Use Critic for evaluate or enchancment.
""",
features=[search_kb, handoff_to_sre, handoff_to_comms, handoff_to_handoff_writer, handoff_to_critic]
)
sre_agent = Agent(
identify="SRE",
mannequin="gpt-4o-mini",
directions="""
Produce a structured incident response with triage steps,
ranked mitigations, ranked hypotheses, and a 30-minute plan.
""",
features=[search_kb, estimate_mitigation_impact]
)
comms_agent = Agent(
identify="Comms",
mannequin="gpt-4o-mini",
directions="""
Produce an exterior buyer replace and an inside technical replace.
""",
features=[search_kb]
)
handoff_writer_agent = Agent(
identify="HandoffWriter",
mannequin="gpt-4o-mini",
directions="""
Produce a clear on-call handoff doc with commonplace headings.
""",
features=[search_kb]
)
critic_agent = Agent(
identify="Critic",
mannequin="gpt-4o-mini",
directions="""
Critique the earlier reply, then produce a refined last model and a guidelines.
"""
)
We configure a number of specialised brokers, every with a clearly scoped duty and instruction set. By separating triage, incident response, communications, handoff writing, and critique, we display a clear division of labor. Take a look at the FULL CODES HERE.

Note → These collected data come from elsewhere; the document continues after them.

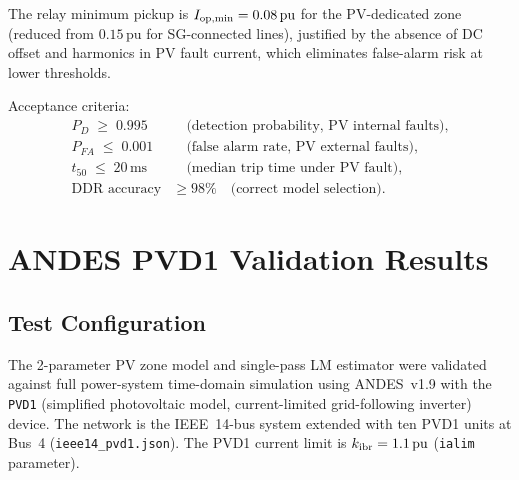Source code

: \documentclass[11pt, a4paper]{article}
\newcommand{\pu}{\,\text{pu}}
\newcommand{\ms}{\,\text{ms}}
\newcommand{\kIBR}{k_{\rm ibr}}
\begin{document}
\noindent The relay minimum pickup is $I_{\rm op,min} = 0.08\pu$ for the PV-dedicated zone
(reduced from $0.15\pu$ for SG-connected lines), justified by the absence of DC
offset and harmonics in PV fault current, which eliminates false-alarm risk at
lower thresholds.

Acceptance criteria:
\begin{align}
  P_D \;\geq\; 0.995 &\quad\text{(detection probability, PV internal faults)}, \nonumber\\
  P_{FA} \;\leq\; 0.001 &\quad\text{(false alarm rate, PV external faults)}, \nonumber\\
  t_{50} \;\leq\; 20\ms &\quad\text{(median trip time under PV fault)}, \nonumber\\
  \text{DDR accuracy} &\geq 98\% \quad\text{(correct model selection)}.
\end{align}

\section{ANDES PVD1 Validation Results}
\label{sec:andes}

\subsection{Test Configuration}

The 2-parameter PV zone model and single-pass LM estimator were validated
against full power-system time-domain simulation using ANDES~v1.9 with the
\texttt{PVD1} (simplified photovoltaic model, current-limited grid-following
inverter) device.  The network is the IEEE~14-bus system extended with ten
PVD1 units at Bus~4 (\texttt{ieee14\_pvd1.json}).  The PVD1 current limit is
$\kIBR = 1.1\,\text{pu}$ (\texttt{ialim} parameter).
\end{document}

def run_pipeline(user_request: str):
messages = [{"role": "user", "content": user_request}]
r1 = shopper.run(agent=triage_agent, messages=messages, max_turns=8)

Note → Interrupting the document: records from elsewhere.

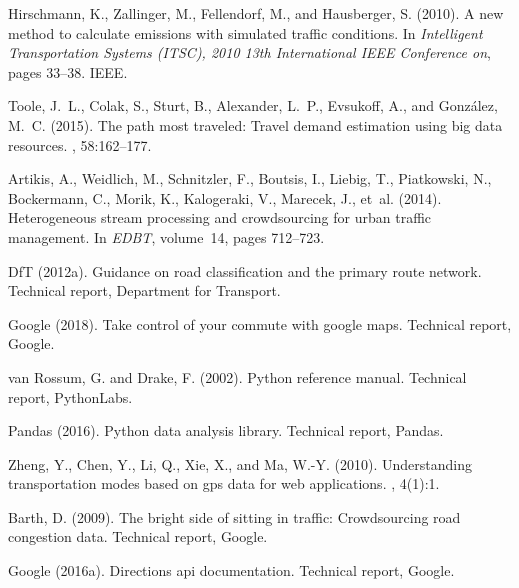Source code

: \documentclass{CUP-JNL-DCE}
\begin{document}
\begin{Backmatter}
\begin{thebibliography}{}
Hirschmann, K., Zallinger, M., Fellendorf, M., and Hausberger, S. (2010).
\newblock A new method to calculate emissions with simulated traffic
conditions.
\newblock In {\em Intelligent Transportation Systems (ITSC), 2010 13th
	International IEEE Conference on}, pages 33--38. IEEE.

Toole, J.~L., Colak, S., Sturt, B., Alexander, L.~P., Evsukoff, A., and
Gonz{\'a}lez, M.~C. (2015).
\newblock The path most traveled: Travel demand estimation using big data
resources.
,
58:162--177.

Artikis, A., Weidlich, M., Schnitzler, F., Boutsis, I., Liebig, T., Piatkowski,
N., Bockermann, C., Morik, K., Kalogeraki, V., Marecek, J., et~al. (2014).
\newblock Heterogeneous stream processing and crowdsourcing for urban traffic
management.
\newblock In {\em EDBT}, volume~14, pages 712--723.

DfT (2012a).
\newblock Guidance on road classification and the primary route network.
\newblock Technical report, Department for Transport.

Google (2018).
\newblock Take control of your commute with google maps.
\newblock Technical report, Google.

van Rossum, G. and Drake, F. (2002).
\newblock Python reference manual.
\newblock Technical report, PythonLabs.

Pandas (2016).
\newblock Python data analysis library.
\newblock Technical report, Pandas.


Zheng, Y., Chen, Y., Li, Q., Xie, X., and Ma, W.-Y. (2010).
\newblock Understanding transportation modes based on gps data for web
applications.
, 4(1):1.

Barth, D. (2009).
\newblock The bright side of sitting in traffic: Crowdsourcing road congestion
data.
\newblock Technical report, Google.

Google (2016a).
\newblock Directions api documentation.
\newblock Technical report, Google.


\end{thebibliography}
\end{Backmatter}
\end{document}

messages2 = r1.messages + [{"role": "user", "content": "Review and improve the last answer"}]
r2 = shopper.run(agent=critic_agent, messages=messages2, max_turns=4)
return r2.messages[-1]["content"]
request = """
Manufacturing p95 latency jumped from 250ms to 2.5s after a deploy.
Errors barely elevated, DB CPU secure, upstream timeouts rising.
Present a 30-minute motion plan and a buyer replace.
"""
print(run_pipeline(request))
We assemble the total orchestration pipeline that executes triage, specialist reasoning, and important refinement in sequence. This snippet reveals how we run the end-to-end workflow with a single operate name. It ties collectively all brokers and instruments right into a coherent, production-style agentic system.
In conclusion, we established a transparent sample for designing agent-oriented techniques with OpenAI Swarm that emphasizes readability, separation of duties, and iterative refinement. We confirmed the best way to route duties intelligently, enrich agent reasoning with native instruments, and enhance output high quality through a critic loop, all whereas sustaining a easy, Colab-friendly setup. This strategy permits us to scale from experimentation to actual operational use instances, making Swarm a strong basis for constructing dependable, production-grade agentic AI workflows.
Take a look at the FULL CODES HERE. Additionally, be at liberty to comply with us on Twitter and don’t overlook to hitch our 100k+ ML SubReddit and Subscribe to our E-newsletter. Wait! are you on telegram? now you may be a part of us on telegram as properly.
Asif Razzaq is the CEO of Marktechpost Media Inc.. As a visionary entrepreneur and engineer, Asif is dedicated to harnessing the potential of Synthetic Intelligence for social good. His most up-to-date endeavor is the launch of an Synthetic Intelligence Media Platform, Marktechpost, which stands out for its in-depth protection of machine studying and deep studying information that’s each technically sound and simply comprehensible by a large viewers. The platform boasts of over 2 million month-to-month views, illustrating its recognition amongst audiences.